• **WHAT IS NEEDED**:
Match the word "places". Return each line of the data below where it appears.

• **DATA FOR THIS EXERCISE**:
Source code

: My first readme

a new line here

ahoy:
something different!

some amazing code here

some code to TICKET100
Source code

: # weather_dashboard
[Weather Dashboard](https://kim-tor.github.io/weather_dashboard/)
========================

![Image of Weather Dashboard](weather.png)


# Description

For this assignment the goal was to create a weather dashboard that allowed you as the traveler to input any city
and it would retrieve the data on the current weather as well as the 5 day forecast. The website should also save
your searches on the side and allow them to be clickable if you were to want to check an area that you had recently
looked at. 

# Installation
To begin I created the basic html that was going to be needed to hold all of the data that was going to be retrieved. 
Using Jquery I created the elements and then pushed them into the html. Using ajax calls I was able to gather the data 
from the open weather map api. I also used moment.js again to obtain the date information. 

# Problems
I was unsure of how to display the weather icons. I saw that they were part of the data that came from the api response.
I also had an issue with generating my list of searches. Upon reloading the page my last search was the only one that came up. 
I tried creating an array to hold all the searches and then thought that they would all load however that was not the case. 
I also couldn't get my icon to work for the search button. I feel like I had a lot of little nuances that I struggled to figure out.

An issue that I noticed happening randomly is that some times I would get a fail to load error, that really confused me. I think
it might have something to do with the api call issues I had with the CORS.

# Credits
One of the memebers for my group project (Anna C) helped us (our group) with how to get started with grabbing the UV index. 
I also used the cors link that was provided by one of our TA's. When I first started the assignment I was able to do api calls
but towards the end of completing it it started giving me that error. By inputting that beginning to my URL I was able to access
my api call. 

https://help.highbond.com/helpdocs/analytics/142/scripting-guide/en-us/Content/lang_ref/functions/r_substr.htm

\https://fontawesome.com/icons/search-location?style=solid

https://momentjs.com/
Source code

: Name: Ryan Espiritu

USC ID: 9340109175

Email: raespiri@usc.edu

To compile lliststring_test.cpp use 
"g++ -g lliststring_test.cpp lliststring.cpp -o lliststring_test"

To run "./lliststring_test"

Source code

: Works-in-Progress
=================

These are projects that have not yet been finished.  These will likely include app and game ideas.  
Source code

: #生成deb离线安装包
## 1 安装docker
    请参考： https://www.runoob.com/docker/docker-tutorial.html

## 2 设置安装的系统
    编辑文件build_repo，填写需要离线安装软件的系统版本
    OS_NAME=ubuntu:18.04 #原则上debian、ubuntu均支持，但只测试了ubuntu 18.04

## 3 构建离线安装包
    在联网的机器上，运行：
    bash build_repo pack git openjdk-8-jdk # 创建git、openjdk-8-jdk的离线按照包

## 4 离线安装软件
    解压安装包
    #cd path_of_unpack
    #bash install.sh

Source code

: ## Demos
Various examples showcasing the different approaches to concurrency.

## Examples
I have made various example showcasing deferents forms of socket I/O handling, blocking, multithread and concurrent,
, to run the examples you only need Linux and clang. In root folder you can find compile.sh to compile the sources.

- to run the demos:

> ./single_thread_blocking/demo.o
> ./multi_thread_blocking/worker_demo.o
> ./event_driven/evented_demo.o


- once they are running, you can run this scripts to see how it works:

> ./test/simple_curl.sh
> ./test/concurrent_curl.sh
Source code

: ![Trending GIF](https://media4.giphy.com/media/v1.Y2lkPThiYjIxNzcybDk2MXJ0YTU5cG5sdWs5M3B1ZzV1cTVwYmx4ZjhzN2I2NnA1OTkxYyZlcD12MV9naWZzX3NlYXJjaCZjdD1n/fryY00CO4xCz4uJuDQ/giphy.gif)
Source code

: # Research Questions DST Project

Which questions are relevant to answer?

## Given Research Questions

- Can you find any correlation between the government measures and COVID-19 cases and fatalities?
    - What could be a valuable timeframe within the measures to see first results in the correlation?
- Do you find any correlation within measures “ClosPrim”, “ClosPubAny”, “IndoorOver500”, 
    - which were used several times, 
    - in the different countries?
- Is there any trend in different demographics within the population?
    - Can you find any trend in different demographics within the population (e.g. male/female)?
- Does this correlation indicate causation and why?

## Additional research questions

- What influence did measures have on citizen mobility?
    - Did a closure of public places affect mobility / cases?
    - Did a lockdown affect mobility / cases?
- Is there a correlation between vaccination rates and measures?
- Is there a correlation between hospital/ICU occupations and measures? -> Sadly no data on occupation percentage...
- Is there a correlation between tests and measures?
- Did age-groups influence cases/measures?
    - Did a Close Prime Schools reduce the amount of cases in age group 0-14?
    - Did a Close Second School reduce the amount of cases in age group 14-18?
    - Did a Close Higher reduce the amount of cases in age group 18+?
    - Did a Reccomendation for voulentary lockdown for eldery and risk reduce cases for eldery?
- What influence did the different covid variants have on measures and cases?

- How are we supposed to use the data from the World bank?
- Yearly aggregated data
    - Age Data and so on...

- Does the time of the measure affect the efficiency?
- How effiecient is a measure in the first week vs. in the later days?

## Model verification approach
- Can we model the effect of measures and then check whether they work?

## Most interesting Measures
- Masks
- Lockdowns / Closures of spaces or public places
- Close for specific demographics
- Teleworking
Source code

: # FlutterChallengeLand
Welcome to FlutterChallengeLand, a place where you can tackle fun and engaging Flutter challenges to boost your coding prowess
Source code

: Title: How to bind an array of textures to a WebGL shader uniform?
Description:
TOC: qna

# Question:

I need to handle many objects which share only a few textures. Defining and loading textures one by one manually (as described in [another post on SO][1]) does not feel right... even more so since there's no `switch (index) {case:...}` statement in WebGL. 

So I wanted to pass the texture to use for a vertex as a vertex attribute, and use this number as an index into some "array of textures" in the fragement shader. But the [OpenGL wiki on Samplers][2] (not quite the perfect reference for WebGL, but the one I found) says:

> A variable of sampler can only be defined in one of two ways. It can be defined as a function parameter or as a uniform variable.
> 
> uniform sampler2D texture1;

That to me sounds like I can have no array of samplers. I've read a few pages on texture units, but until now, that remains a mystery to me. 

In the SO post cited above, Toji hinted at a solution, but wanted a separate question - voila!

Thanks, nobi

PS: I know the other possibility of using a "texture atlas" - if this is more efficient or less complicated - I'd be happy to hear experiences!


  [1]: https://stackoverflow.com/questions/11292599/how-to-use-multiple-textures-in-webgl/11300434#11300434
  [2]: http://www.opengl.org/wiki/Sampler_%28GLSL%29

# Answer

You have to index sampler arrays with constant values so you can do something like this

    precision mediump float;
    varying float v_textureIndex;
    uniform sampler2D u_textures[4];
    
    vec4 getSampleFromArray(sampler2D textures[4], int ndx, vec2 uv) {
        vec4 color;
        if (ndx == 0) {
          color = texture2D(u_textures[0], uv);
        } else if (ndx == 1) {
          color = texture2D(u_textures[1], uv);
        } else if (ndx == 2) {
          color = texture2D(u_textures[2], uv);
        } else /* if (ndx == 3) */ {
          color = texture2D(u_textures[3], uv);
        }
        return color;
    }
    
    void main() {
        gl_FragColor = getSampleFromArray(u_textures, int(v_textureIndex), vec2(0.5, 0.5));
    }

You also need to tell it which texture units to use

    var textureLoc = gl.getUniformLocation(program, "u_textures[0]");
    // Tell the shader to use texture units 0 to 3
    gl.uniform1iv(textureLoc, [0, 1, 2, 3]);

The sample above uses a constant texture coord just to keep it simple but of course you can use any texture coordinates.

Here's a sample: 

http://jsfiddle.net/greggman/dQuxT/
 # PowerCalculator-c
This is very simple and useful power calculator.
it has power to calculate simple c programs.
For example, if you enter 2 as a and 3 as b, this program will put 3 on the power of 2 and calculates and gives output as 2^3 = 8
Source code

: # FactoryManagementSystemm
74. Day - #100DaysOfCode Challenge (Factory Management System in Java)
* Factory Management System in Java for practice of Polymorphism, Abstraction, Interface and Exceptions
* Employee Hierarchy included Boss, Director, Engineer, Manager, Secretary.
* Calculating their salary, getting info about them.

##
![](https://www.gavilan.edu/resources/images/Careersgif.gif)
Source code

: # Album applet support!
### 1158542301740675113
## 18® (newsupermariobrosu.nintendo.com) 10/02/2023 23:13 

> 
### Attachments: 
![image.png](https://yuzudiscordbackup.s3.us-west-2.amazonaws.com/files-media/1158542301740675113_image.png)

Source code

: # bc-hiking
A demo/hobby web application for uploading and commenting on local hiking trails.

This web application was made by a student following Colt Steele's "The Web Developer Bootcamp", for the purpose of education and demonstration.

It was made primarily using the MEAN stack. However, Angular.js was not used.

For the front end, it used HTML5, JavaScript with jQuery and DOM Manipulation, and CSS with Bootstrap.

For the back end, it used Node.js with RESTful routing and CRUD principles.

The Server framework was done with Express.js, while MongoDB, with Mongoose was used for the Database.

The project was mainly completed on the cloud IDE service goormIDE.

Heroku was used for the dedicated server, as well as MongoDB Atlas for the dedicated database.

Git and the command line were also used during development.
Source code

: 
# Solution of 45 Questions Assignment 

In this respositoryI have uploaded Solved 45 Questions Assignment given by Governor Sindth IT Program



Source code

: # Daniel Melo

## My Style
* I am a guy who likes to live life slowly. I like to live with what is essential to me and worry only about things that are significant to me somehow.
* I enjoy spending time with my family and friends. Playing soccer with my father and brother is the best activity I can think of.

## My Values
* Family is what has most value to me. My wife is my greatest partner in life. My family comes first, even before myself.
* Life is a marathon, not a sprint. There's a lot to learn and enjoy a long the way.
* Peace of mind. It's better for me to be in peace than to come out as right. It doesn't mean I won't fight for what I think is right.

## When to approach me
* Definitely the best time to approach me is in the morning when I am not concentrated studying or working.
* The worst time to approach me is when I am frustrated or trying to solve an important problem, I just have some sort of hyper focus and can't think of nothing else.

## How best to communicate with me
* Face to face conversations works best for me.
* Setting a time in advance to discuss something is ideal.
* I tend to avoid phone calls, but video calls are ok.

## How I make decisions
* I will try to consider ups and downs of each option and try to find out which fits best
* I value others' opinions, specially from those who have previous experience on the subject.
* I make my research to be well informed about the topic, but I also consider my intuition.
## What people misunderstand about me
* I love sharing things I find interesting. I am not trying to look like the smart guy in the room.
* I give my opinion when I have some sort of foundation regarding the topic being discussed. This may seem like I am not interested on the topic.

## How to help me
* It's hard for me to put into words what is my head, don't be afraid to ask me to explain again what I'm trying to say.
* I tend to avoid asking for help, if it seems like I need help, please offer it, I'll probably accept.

• **TASK RESPONSE**:
    - Did a closure of public places affect mobility / cases?
- Lockdowns / Closures of spaces or public places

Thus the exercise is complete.